Global age verification mandates spark privacy backlash amid surveillance fears
From Australia’s under-16 ban to the EU’s new verification app, governments are tightening online controls, but critics warn these measures undermine anonymity and enable mass surveillance.
A coordinated global legislative trend is reshaping the digital landscape, with governments implementing or proposing mandatory age verification for social media and online services. While authorities cite child safety as the primary justification, privacy advocates and digital rights organisations argue that these measures serve as a precursor to state surveillance and the erosion of online anonymity. The push has seen significant developments in Australia, the European Union, the United Kingdom, and the United States, with critics warning that the infrastructure built for age checks can easily be repurposed for broader control.
Australia has already enforced a ban on social media for users under the age of 16, joining a growing list of nations including Indonesia and Brazil that have introduced similar restrictions. In Europe, the European Commission launched an age verification app in April 2026, with Commission President Ursula von der Leyen presenting plans for EU-wide age restrictions. The initiative aims to provide a privacy-focused solution, yet analysts note that the underlying architecture still requires users to identify themselves to state issuers, potentially allowing authorities to link credentials to specific online activities.
The United Kingdom has passed legislation granting the government power to impose social media restrictions for children under 16 via secondary legislation, bypassing extensive parliamentary scrutiny. Beyond social media, the UK is considering identity verification for virtual private network (VPN) services, a move that would align it with countries such as China and Russia in opposing anonymity tools. This follows similar legislative moves in the United States, where Utah has banned the use of VPNs to circumvent age restrictions, and federal proposals are emerging for operating system-level identity verification.
In the United States, a patchwork of state-level laws is taking shape, with California passing legislation requiring identity verification at the operating system level starting in January 2027. Brazil has also enacted a law mandating verification at both the app store and operating system levels, imposing fines of up to $10 million for non-compliance. These measures have raised concerns about the feasibility of maintaining open-source systems, with some analysts suggesting that authoritarian governments may eventually move to ban uncontrolled devices entirely to enforce total compliance.
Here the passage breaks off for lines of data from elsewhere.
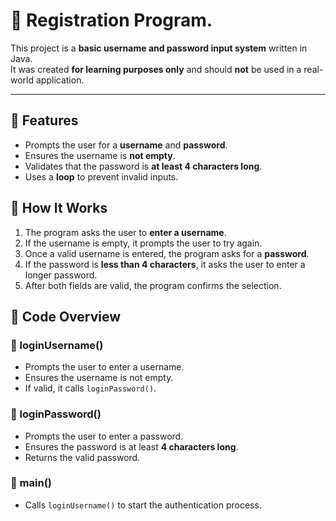 # 🔐 Registration Program.

This project is a **basic username and password input system** written in Java.  
It was created **for learning purposes only** and should **not** be used in a real-world application.  

---

## 🚀 Features
- Prompts the user for a **username** and **password**.
- Ensures the username is **not empty**.
- Validates that the password is **at least 4 characters long**.
- Uses a **loop** to prevent invalid inputs.

## 🚀 How It Works
1. The program asks the user to **enter a username**.
2. If the username is empty, it prompts the user to try again.
3. Once a valid username is entered, the program asks for a **password**.
4. If the password is **less than 4 characters**, it asks the user to enter a longer password.
5. After both fields are valid, the program confirms the selection.

## 📝 Code Overview

### **🔹 loginUsername()**
- Prompts the user to enter a username.
- Ensures the username is not empty.
- If valid, it calls `loginPassword()`.

### **🔹 loginPassword()**
- Prompts the user to enter a password.
- Ensures the password is at least **4 characters long**.
- Returns the valid password.

### **🔹 main()**
- Calls `loginUsername()` to start the authentication process.
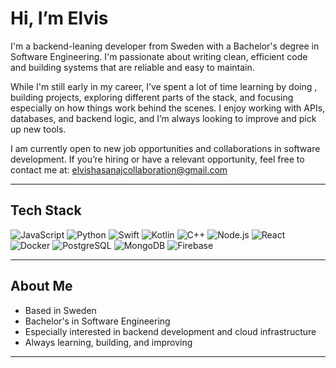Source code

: # Hi, I’m Elvis

I'm a backend-leaning developer from Sweden with a Bachelor's degree in Software Engineering. I'm passionate about writing clean, efficient code and building systems that are reliable and easy to maintain.

While I'm still early in my career, I’ve spent a lot of time learning by doing , building projects, exploring different parts of the stack, and focusing especially on how things work behind the scenes. I enjoy working with APIs, databases, and backend logic, and I’m always looking to improve and pick up new tools.

I am currently open to new job opportunities and collaborations in software development. If you’re hiring or have a relevant opportunity, feel free to contact me at: elvishasanajcollaboration@gmail.com


---

## Tech Stack
<p>
  <img src="https://img.shields.io/badge/JavaScript-F7DF1E?style=flat&logo=javascript&logoColor=black" alt="JavaScript">
  <img src="https://img.shields.io/badge/Python-3776AB?style=flat&logo=python&logoColor=white" alt="Python">
  <img src="https://img.shields.io/badge/Swift-F05138?style=flat&logo=swift&logoColor=white" alt="Swift">
  <img src="https://img.shields.io/badge/Kotlin-0095D5?style=flat&logo=kotlin&logoColor=white" alt="Kotlin">
  <img src="https://img.shields.io/badge/C%2B%2B-00599C?style=flat&logo=c%2B%2B&logoColor=white" alt="C++">
  <img src="https://img.shields.io/badge/Node.js-339933?style=flat&logo=node-dot-js&logoColor=white" alt="Node.js">
  <img src="https://img.shields.io/badge/React-61DAFB?style=flat&logo=react&logoColor=black" alt="React">
  <img src="https://img.shields.io/badge/Docker-2496ED?style=flat&logo=docker&logoColor=white" alt="Docker">
  <img src="https://img.shields.io/badge/PostgreSQL-336791?style=flat&logo=postgresql&logoColor=white" alt="PostgreSQL">
  <img src="https://img.shields.io/badge/MongoDB-47A248?style=flat&logo=mongodb&logoColor=white" alt="MongoDB">
  <img src="https://img.shields.io/badge/Firebase-FFCA28?style=flat&logo=firebase&logoColor=black" alt="Firebase">
</p>

---

## About Me

- Based in Sweden  
- Bachelor's in Software Engineering  
- Especially interested in backend development and cloud infrastructure 
- Always learning, building, and improving  

---

##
Critics argue that the current approach to age verification is fundamentally flawed, noting that social media companies already possess detailed data on their users. By forcing identity verification through third-party systems or operating system integrations, governments are creating a centralised infrastructure that can be abused. The EU’s app, while marketed as anonymous, lacks zero-knowledge proof functionality in its current form, meaning that if a user posts content deemed inappropriate, the state could potentially identify them through the issuer. This has led to warnings that the rush for verification is being used as a pretext for mass surveillance, with similar tactics previously observed in attempts to scan encrypted communications in the US and EU.